Stored data entries:
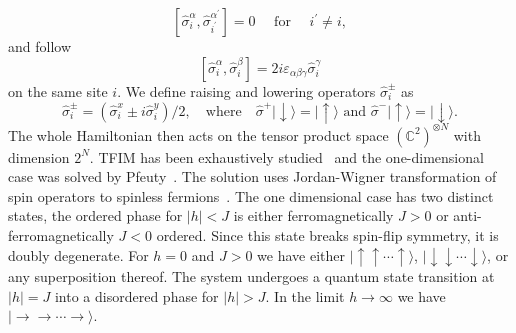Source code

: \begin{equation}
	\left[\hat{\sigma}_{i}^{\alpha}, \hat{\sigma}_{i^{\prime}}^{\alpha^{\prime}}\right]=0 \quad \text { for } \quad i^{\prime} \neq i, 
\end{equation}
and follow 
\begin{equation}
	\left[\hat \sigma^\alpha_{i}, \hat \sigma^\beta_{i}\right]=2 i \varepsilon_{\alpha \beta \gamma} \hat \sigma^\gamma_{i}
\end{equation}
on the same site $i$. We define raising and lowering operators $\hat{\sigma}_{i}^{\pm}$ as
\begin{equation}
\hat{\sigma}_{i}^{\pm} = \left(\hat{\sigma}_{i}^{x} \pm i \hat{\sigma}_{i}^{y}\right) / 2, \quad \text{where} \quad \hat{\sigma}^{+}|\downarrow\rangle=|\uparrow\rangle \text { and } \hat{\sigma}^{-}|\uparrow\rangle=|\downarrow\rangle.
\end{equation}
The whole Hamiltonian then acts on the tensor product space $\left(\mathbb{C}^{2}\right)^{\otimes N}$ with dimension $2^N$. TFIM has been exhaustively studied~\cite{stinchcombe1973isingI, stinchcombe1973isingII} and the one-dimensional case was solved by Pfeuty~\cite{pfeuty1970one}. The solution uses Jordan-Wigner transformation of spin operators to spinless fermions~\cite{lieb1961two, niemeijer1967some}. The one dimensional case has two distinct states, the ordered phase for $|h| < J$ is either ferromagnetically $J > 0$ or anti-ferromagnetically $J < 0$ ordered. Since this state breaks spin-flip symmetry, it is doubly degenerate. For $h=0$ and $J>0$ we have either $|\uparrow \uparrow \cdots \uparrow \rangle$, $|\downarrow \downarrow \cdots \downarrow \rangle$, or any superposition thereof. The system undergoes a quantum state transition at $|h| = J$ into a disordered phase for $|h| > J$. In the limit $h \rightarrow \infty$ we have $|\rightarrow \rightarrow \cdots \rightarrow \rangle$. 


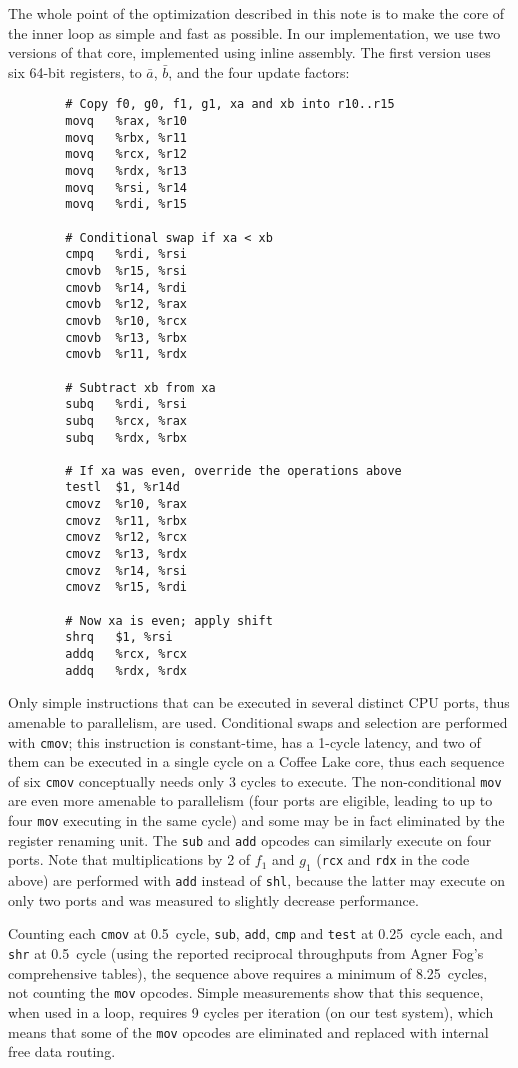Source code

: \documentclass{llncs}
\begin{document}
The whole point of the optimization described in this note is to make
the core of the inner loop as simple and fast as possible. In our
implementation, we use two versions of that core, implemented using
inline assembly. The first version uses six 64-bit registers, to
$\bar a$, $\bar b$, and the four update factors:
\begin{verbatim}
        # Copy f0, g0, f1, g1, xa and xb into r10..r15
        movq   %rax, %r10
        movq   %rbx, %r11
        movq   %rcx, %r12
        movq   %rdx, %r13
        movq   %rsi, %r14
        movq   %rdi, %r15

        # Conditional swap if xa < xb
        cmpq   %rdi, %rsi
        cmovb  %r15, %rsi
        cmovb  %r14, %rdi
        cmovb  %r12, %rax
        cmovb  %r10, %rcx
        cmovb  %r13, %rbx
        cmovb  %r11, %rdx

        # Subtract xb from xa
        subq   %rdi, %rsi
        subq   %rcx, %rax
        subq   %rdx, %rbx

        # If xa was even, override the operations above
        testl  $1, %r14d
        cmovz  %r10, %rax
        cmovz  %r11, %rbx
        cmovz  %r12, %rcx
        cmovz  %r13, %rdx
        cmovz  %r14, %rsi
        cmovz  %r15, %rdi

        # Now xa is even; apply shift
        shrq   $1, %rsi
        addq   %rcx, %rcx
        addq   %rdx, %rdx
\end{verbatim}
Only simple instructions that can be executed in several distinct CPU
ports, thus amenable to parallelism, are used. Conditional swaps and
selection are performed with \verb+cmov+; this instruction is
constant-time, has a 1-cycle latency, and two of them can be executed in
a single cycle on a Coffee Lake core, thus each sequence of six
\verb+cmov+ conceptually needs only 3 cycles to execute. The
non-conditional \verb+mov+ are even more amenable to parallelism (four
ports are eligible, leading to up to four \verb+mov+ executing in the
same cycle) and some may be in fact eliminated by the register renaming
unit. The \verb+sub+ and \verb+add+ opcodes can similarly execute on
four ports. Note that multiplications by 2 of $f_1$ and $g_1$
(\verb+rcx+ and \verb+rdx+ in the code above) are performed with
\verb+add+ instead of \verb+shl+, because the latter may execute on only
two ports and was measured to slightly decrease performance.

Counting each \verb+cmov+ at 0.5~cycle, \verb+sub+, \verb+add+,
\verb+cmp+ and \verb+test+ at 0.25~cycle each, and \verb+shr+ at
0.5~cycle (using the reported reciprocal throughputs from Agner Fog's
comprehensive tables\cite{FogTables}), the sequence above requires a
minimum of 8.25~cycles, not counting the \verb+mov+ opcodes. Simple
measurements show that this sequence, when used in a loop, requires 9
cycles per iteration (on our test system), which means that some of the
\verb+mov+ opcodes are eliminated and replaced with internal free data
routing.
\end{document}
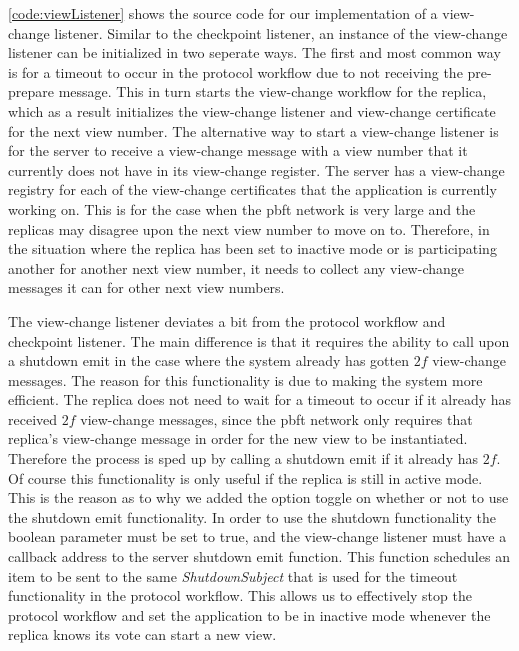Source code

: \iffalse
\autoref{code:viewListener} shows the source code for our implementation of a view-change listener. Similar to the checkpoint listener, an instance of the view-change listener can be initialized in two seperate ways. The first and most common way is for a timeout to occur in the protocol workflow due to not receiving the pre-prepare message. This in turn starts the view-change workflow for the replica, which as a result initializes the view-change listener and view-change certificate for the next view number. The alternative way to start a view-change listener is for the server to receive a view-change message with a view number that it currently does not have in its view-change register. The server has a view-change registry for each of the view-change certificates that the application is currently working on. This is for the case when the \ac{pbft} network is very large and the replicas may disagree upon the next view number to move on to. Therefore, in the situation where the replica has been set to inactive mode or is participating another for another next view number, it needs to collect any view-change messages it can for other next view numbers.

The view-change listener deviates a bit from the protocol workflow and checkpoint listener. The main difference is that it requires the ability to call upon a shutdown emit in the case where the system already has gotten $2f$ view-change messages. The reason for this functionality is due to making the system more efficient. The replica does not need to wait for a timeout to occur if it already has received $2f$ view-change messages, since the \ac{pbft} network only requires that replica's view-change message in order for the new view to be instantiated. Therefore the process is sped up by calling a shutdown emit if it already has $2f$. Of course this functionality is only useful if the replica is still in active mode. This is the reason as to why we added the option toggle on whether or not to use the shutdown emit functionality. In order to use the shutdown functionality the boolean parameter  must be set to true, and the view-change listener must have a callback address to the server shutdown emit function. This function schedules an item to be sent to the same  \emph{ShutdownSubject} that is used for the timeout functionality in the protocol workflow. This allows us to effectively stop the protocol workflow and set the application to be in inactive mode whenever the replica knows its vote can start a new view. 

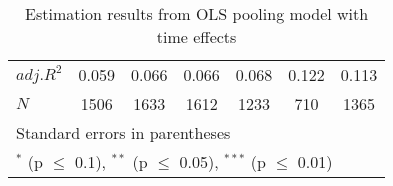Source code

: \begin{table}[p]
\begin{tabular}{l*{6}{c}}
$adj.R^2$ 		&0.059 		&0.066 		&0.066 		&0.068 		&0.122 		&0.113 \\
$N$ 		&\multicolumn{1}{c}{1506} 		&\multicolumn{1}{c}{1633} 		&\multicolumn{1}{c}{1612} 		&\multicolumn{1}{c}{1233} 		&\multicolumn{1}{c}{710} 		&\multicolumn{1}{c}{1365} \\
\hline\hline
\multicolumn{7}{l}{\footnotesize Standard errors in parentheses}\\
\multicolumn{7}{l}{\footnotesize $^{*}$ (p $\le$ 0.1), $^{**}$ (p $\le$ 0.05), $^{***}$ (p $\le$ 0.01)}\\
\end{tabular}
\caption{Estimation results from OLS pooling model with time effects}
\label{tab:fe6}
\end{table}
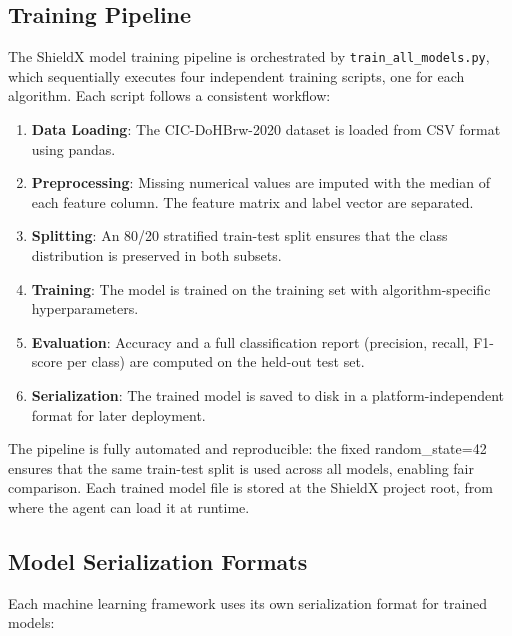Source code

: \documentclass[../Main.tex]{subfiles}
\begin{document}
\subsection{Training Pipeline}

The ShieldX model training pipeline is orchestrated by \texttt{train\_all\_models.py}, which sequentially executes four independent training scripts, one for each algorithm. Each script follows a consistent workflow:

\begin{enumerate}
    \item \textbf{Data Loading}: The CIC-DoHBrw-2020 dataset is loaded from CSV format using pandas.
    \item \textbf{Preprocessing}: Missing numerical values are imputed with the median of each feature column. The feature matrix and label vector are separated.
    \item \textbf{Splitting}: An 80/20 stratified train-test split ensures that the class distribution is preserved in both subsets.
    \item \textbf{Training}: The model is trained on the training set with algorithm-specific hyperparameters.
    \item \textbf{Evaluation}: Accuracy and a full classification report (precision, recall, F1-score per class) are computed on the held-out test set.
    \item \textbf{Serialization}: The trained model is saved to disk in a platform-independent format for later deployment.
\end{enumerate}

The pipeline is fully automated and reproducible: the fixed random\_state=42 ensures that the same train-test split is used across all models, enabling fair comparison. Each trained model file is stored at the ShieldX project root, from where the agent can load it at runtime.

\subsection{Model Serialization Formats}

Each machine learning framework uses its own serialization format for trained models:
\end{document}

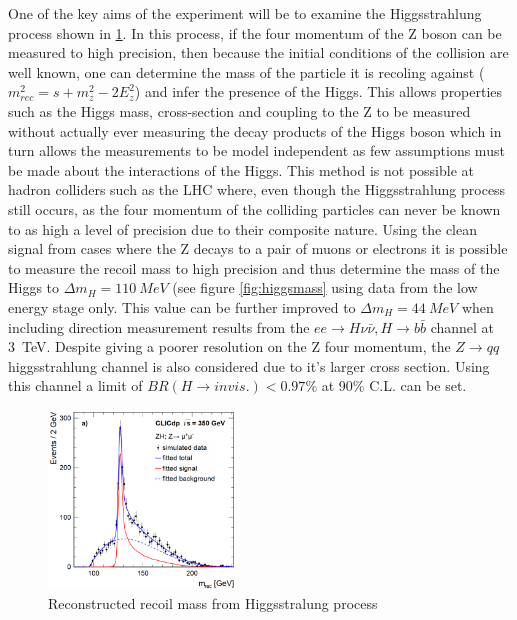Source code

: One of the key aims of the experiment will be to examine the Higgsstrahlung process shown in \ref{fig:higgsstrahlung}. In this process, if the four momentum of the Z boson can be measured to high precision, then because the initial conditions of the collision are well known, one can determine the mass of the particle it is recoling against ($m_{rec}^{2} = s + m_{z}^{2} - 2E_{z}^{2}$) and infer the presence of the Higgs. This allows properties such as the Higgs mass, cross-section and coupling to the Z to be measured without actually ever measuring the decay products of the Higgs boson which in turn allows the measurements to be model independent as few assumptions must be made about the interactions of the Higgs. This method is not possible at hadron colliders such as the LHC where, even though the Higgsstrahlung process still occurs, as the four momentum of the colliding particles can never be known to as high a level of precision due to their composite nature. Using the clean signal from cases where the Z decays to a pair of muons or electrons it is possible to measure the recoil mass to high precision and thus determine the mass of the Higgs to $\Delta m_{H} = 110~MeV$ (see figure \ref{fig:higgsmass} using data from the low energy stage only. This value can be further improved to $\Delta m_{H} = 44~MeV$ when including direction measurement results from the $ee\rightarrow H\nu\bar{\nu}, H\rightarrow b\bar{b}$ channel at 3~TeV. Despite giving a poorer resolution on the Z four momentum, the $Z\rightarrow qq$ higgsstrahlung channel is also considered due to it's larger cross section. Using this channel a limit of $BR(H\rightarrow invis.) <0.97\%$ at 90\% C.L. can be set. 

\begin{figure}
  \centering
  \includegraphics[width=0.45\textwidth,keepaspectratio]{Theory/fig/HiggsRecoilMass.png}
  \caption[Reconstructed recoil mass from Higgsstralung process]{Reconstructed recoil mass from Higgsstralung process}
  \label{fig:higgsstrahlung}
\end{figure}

Exercise details: Keep to the lines above from the line with "and \verb+shr+ at" to the line with "next view numbers.", and set down exactly those, inclusive, with nothing else and every picture left out.

Answer to the exercise:
\verb+cmp+ and \verb+test+ at 0.25~cycle each, and \verb+shr+ at
0.5~cycle (using the reported reciprocal throughputs from Agner Fog's
comprehensive tables\cite{FogTables}), the sequence above requires a
minimum of 8.25~cycles, not counting the \verb+mov+ opcodes. Simple
measurements show that this sequence, when used in a loop, requires 9
cycles per iteration (on our test system), which means that some of the
\verb+mov+ opcodes are eliminated and replaced with internal free data
routing.
\end{document}
Source code

: \iffalse
\autoref{code:viewListener} shows the source code for our implementation of a view-change listener. Similar to the checkpoint listener, an instance of the view-change listener can be initialized in two seperate ways. The first and most common way is for a timeout to occur in the protocol workflow due to not receiving the pre-prepare message. This in turn starts the view-change workflow for the replica, which as a result initializes the view-change listener and view-change certificate for the next view number. The alternative way to start a view-change listener is for the server to receive a view-change message with a view number that it currently does not have in its view-change register. The server has a view-change registry for each of the view-change certificates that the application is currently working on. This is for the case when the \ac{pbft} network is very large and the replicas may disagree upon the next view number to move on to. Therefore, in the situation where the replica has been set to inactive mode or is participating another for another next view number, it needs to collect any view-change messages it can for other next view numbers.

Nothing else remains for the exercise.